TASK TO COMPLETE
Set down each of the records below exactly as it reads. No pictures go into the copy.

SOURCE RECORDS

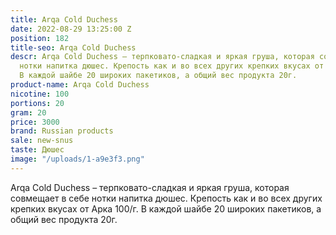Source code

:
 ```yaml
---
title: Arqa Cold Duchess
date: 2022-08-29 13:25:00 Z
position: 182
title-seo: Arqa Cold Duchess
descr: Arqa Cold Duchess – терпковато-сладкая и яркая груша, которая совмещает в себе
  нотки напитка дюшес. Крепость как и во всех других крепких вкусах от Арка 100/г.
  В каждой шайбе 20 широких пакетиков, а общий вес продукта 20г.
product-name: Arqa Cold Duchess
nicotine: 100
portions: 20
gram: 20
price: 3000
brand: Russian products
sale: new-snus
taste: Дюшес
image: "/uploads/1-a9e3f3.png"
---
```


Arqa Cold Duchess – терпковато-сладкая и яркая груша, которая совмещает в себе нотки напитка дюшес. Крепость как и во всех других крепких вкусах от Арка 100/г. В каждой шайбе 20 широких пакетиков, а общий вес продукта 20г.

RESPONSE TO THE EXERCISE
Source code

:
 ```yaml
---
title: Arqa Cold Duchess
date: 2022-08-29 13:25:00 Z
position: 182
title-seo: Arqa Cold Duchess
descr: Arqa Cold Duchess – терпковато-сладкая и яркая груша, которая совмещает в себе
  нотки напитка дюшес. Крепость как и во всех других крепких вкусах от Арка 100/г.
  В каждой шайбе 20 широких пакетиков, а общий вес продукта 20г.
product-name: Arqa Cold Duchess
nicotine: 100
portions: 20
gram: 20
price: 3000
brand: Russian products
sale: new-snus
taste: Дюшес
image: "/uploads/1-a9e3f3.png"
---
```


Arqa Cold Duchess – терпковато-сладкая и яркая груша, которая совмещает в себе нотки напитка дюшес. Крепость как и во всех других крепких вкусах от Арка 100/г. В каждой шайбе 20 широких пакетиков, а общий вес продукта 20г.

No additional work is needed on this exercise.